Nili
NiliRegavim

With challenges to the recently passed law already being presented, the right-wing response to one planned appeal by leftist organizations to the Supreme Court to strike down the Regulation Law was not long in coming.

A family from the town of Nili filed a civil damages suit against the Civil Administration for one million shekels ($270,000). Several months ago the family was shocked to discover that the house which they had legally constructed was declared illegal overnight.

The couple had moved from Tel Aviv to Nili, an upper-middle class, secular town in the Binyamin region of Samaria. In 2013 they were given the rights to use a lot located within the boundaries of the town and constructed a house at a cost of 2 million shekels ($540,000).

But in March 2015, the Civil Administration used the "Blue Line" procedure on Nili, in which old maps demarcating state land in Judea and Samaria are redrawn with the precision of modern computers. The step was taken without prior notice and without contacting the families affected, and left the street on which the family's house had been legally constructed outside the boundaries of the state land, retroactively making the house illegal.

The value of the house dropped accordingly.

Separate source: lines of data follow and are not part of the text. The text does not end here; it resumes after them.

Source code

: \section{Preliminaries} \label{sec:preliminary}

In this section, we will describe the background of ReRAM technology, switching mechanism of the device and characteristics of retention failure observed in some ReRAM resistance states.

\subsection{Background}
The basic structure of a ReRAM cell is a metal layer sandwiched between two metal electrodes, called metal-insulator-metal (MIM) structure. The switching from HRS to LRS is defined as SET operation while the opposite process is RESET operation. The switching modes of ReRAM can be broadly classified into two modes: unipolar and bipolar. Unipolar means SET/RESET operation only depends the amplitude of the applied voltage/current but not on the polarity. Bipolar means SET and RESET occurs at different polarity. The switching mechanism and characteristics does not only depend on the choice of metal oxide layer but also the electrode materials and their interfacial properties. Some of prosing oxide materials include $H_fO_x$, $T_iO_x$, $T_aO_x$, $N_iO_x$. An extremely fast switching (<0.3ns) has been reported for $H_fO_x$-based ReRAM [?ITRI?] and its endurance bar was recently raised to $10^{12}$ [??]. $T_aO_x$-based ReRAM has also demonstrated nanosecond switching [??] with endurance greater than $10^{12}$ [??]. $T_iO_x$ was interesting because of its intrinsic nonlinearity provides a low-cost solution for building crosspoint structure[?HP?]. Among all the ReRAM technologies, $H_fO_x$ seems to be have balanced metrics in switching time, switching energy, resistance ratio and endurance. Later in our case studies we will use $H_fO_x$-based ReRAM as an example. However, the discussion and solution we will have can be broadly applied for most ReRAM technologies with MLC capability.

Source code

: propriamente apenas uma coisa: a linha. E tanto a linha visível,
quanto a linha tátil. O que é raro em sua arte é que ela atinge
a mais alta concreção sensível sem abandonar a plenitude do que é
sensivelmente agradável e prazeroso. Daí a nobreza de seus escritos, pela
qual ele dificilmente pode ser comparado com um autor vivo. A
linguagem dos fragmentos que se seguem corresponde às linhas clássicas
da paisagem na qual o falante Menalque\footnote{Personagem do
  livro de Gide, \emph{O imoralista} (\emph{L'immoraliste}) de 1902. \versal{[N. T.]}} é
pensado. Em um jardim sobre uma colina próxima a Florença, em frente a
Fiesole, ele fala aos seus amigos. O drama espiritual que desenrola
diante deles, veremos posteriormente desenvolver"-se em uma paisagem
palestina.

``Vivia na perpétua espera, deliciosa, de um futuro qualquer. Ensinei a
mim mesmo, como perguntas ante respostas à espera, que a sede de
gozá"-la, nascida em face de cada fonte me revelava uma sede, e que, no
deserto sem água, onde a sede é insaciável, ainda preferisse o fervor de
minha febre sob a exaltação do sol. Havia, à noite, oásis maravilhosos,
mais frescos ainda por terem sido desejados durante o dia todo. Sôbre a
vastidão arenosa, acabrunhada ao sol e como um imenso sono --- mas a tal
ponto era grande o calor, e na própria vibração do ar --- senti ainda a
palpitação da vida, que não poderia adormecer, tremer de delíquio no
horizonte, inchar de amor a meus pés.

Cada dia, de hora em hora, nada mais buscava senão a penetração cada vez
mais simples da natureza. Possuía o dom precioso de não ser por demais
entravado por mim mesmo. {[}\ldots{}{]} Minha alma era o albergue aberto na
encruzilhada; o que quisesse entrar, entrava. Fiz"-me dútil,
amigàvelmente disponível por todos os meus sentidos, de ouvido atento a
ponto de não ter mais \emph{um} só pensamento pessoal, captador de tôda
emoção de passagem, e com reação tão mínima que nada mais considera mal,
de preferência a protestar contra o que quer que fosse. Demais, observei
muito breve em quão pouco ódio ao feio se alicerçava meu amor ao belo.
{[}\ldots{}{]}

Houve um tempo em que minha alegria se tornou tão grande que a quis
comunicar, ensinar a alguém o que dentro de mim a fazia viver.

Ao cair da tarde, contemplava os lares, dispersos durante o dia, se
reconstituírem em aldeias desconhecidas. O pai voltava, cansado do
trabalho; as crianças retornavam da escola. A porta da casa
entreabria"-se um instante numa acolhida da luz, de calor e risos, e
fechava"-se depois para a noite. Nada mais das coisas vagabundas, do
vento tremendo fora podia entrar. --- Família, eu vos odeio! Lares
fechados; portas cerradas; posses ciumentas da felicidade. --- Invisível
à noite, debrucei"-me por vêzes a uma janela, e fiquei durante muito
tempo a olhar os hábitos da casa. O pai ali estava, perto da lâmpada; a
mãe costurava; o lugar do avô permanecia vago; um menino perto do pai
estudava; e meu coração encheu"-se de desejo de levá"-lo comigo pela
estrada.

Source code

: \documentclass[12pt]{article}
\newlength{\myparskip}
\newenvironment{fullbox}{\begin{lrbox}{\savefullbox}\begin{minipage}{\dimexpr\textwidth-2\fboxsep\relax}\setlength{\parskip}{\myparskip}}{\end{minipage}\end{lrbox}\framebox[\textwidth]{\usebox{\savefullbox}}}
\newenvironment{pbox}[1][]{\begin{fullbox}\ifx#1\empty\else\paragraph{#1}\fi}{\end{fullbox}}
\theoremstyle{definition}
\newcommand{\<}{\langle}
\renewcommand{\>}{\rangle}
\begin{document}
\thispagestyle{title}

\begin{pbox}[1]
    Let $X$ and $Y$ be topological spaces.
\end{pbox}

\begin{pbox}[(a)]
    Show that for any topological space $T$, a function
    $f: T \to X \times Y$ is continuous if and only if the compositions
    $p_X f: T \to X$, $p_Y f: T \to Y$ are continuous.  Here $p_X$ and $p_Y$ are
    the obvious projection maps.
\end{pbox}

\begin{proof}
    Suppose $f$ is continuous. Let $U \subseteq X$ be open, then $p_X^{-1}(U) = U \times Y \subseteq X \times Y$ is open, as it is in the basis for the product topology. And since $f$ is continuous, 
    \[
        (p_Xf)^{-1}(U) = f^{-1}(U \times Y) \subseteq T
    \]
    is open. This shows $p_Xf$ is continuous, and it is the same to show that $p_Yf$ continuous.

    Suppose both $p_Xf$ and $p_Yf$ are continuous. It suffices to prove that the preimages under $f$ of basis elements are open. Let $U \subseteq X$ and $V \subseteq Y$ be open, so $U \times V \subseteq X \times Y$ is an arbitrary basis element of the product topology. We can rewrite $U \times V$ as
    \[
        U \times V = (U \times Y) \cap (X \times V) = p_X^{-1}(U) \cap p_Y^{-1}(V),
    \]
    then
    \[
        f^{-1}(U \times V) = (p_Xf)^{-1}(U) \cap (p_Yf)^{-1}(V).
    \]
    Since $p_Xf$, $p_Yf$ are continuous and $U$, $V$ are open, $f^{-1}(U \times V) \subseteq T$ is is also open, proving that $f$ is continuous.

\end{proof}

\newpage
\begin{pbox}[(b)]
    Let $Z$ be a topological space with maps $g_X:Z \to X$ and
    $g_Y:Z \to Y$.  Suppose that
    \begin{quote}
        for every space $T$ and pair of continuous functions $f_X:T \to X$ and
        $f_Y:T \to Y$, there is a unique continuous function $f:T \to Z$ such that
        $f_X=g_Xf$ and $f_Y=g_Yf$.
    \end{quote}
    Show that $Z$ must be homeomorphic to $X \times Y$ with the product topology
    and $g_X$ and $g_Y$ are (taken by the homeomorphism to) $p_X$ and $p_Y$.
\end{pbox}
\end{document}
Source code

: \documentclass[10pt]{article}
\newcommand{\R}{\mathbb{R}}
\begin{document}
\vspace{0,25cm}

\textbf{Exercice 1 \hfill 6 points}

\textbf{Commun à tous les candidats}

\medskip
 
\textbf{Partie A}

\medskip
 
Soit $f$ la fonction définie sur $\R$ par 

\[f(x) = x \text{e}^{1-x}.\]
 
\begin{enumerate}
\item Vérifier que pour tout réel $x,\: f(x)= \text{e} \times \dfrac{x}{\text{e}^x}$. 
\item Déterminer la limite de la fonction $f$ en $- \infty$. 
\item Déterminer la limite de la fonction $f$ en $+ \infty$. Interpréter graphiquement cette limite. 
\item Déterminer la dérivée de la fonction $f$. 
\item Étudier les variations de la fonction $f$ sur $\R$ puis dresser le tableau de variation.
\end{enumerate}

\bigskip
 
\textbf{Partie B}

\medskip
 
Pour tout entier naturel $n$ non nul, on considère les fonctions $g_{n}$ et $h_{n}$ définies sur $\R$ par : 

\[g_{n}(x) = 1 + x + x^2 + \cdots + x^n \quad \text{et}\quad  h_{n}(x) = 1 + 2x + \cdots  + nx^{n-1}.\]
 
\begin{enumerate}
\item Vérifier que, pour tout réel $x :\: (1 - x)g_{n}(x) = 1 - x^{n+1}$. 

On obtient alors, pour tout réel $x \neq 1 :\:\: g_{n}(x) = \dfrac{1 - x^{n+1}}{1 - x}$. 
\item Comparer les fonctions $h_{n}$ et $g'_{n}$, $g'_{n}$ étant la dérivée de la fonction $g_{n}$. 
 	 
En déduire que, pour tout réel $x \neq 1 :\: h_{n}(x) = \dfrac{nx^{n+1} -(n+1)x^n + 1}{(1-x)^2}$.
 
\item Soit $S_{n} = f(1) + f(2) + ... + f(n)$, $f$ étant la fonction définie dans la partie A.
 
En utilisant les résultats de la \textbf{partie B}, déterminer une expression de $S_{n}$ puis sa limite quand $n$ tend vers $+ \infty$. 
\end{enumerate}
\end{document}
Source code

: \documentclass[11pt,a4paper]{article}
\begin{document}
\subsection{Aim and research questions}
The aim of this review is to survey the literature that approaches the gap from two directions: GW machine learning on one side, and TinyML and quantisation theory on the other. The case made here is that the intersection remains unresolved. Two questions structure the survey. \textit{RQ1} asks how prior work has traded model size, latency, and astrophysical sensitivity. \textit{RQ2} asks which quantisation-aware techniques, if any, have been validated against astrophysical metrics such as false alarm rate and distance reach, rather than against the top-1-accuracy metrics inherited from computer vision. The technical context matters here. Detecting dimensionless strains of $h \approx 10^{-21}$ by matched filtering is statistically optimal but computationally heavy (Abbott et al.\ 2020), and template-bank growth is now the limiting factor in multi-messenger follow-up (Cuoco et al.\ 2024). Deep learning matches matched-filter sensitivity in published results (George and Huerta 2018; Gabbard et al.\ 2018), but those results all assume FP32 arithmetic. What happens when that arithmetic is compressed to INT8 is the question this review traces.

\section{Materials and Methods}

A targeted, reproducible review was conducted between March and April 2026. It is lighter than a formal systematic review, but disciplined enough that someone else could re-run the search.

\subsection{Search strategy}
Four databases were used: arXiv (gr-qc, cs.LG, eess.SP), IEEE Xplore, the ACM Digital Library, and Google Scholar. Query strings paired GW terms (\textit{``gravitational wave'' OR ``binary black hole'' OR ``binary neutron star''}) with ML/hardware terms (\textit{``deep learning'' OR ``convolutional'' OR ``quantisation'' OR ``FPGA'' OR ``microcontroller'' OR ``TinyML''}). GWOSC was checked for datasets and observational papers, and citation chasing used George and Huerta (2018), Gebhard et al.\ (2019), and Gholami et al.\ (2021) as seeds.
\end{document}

The family's attorney, Dr. Harel Arnon, emphasized in the suit that the Supreme Court has stated clearly in a number of prior judgments that the director of the state land administration in Judea and Samaria is liable and must take special precautions for the public regarding the allocation of land.

The suit could also have repercussions for the fate of the Regulation Law, which was passed by the Knesset this week.

The Regulation Law would allow homes allegedly constructed on private Arab land to remain and the owner to be compensated with either another plot of land or monetary compensation equalling 125% of the land's value.

Should the Supreme Court strike down the Regulation Law, the Regavim legal organization has threatened that the thousands of Israeli citizens who stand to lose their homes would bring lawsuits similar to the suit of the family from Nili against the state.

"In recent years, legal advisers and officials of the Civil Administration, have been removing land and houses in settlements which were established decades ago [from their original places within the boundaries of state lands]," Regavim said in a statement. "These measures have severely harmed the communities and the basic human rights [of the residents] and have caused tremendous economic damage to thousands of families, who built their houses legally, and which became illegal overnight. The Regulation Law provides a logical and moral [answer], and is necessary for all those home-owners and landowners."

"It is simple math. If the Regulation Law is overturned because of leftist organizations, then the state will have to pay billions of shekels in compensation to all of those who have been harmed by the egregious move of the Civil Administration."